Assigned task | If a line in the data below holds the word "sequence", include it in the count. Give only the final number.

Data for the task |
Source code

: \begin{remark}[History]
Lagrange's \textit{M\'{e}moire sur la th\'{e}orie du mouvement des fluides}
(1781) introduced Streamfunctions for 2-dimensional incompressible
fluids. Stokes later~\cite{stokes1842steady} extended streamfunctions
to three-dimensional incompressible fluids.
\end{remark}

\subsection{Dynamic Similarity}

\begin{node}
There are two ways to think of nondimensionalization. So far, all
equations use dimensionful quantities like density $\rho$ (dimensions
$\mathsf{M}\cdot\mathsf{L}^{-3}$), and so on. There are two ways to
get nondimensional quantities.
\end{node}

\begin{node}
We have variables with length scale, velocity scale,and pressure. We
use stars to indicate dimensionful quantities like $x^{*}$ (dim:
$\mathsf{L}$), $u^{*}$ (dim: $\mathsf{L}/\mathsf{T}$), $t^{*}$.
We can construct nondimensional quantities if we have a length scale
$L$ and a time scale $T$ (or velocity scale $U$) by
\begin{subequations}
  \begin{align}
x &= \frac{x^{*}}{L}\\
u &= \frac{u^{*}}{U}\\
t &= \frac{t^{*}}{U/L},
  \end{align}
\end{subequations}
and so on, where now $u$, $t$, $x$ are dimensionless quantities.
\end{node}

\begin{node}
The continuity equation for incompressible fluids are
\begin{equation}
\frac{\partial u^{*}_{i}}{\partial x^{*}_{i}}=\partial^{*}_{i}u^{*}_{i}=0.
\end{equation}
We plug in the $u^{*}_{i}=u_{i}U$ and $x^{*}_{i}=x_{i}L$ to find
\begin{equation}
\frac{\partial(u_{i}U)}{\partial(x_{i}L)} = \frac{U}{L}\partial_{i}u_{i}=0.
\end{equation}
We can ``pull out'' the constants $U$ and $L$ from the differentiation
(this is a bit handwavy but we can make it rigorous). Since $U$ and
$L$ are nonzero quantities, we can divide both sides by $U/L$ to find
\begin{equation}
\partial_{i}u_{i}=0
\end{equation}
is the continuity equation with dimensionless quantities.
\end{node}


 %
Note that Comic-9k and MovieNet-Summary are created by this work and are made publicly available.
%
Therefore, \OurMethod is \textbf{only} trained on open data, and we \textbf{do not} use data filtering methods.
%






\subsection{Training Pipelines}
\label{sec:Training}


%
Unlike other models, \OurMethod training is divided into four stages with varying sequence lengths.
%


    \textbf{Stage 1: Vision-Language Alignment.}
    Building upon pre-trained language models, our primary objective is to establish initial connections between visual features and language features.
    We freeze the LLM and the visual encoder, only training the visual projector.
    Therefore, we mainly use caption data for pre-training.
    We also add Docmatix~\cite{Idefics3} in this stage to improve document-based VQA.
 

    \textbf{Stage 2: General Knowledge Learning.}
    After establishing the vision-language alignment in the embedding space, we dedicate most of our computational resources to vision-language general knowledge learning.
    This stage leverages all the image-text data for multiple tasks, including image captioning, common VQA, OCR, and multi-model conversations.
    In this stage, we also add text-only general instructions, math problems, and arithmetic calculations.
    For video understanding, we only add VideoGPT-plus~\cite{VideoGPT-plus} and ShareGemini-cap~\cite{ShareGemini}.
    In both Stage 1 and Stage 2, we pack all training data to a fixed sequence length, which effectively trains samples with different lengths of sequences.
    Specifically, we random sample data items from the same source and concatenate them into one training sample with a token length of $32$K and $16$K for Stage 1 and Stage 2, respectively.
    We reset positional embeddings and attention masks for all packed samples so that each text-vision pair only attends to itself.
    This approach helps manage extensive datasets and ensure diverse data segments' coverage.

Exercise answer | 2